London-based label CuteCircuit is considered a pioneer of smart fashion and with their SoundShirt they are defining the future of clothing.

Nadine Kaminski

Courtesy CuteCircuit

1 September, 2020


Inventing fashion that really improves our lives – the guiding principle of the London tech-fashion label CuteCircuit is as simple as it is groundbreaking. The latest stroke of genius by the creative heads of CuteCircuit, Francesca Rosella and Ryan Genz, is the SoundShirt—a soft, ultra-lightweight top that uses woven-in micro-technology and specially developed software to make music feel as vibration and haptics on the body. Francesca and Ryan developed the first version for the Junge Symphoniker Orchestra Hamburg.

“Four years ago, employees of the orchestra contacted us. They had the idea of using one of our inventions, the HugShirt, to make their music accessible to hearing-impaired people,” says Francesca. 

The pair had developed shirt in 2001 as part of a graduate program at the Interaction Design Institute Ivrea in Italy. It became the initial spark for the founding of their joint company and has been continuously developed ever since. The idea and the product are still considered brilliant today and have won numerous awards – a shirt designed to fit the body and made of conductive material simulates a personalised hug—now controllable via app.

The SoundShirt is the further development of this idea, explains Francesca. "At a concert it works like this. Directional microphones pick up each instrument individually, the sound is digitised and transferred to our software. The special thing is that we have connected different areas of the shirt with different parts of the orchestra. You can feel the strings on your arms, from the first violin on the shoulder to the cello on the forearm. Right and left in the waist you can feel the woodwinds, drums and brass on your back and in the middle of your body." 

A unique experience for deaf people—as well as for a conventional audience – one experiences the compositions and the sense of community of a live concert in an undreamt-of intensity. Encouraged by the enthusiastic feedback of the very first users, CuteCircuit has been able to make the experience even more complex, using 30 Actuation Areas instead of the original 16, with three types of micro motors within the individual areas providing different amplitudes of intensity.

"All our designs are wireless. We want them to feel like fashion, not gadgets." The tiny processors, batteries and conductive loops are so slim and flexible that they can be embedded seamlessly into the surrounding conductive smart fabric. Ryan, a graduate cultural anthropologist, web and interface designer, came up with the design himself after countless fruitless attempts to get what they wanted from suppliers. The result was the first heart-shaped, wafer-thin specimen that can be admired today in the Chicago Museum of Science and Industry. "Hence our name," explains Francesca.

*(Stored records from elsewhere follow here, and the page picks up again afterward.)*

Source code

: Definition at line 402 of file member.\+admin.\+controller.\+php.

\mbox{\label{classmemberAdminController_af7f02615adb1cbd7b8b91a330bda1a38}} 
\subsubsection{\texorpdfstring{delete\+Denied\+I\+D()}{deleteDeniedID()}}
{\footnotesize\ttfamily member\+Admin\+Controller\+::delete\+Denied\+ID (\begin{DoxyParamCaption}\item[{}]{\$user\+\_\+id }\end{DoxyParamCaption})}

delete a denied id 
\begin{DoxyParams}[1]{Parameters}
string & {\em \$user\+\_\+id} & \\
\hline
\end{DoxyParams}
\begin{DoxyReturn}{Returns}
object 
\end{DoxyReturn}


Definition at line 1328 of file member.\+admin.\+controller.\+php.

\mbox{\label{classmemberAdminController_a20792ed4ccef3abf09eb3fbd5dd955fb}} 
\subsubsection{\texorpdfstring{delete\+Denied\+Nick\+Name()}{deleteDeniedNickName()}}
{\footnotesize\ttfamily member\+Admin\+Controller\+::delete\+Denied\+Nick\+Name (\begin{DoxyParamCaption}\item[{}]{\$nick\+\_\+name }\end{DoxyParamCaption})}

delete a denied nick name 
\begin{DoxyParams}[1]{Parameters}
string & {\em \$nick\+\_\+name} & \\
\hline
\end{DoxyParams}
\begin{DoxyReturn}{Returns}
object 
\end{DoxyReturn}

A highly specialised high-end product is now gradually becoming a piece of smart fashion for everyone. On the website of CuteCircuit you can pre-order the SoundShirt – the development of a new control app is in full swing. There will be a music player integrated into the app – you choose a song from your own music library, then the algorithm of the CuteCircuit software reads the data of the track, analyses it, splits it into single frequencies and distributes it to the different areas of the shirt. You can even watch the algorithm work via visualisation interface. The result is a multidimensional hearing and feeling experience just like the original software in the concert hall – even though the music comes from the smartphone. 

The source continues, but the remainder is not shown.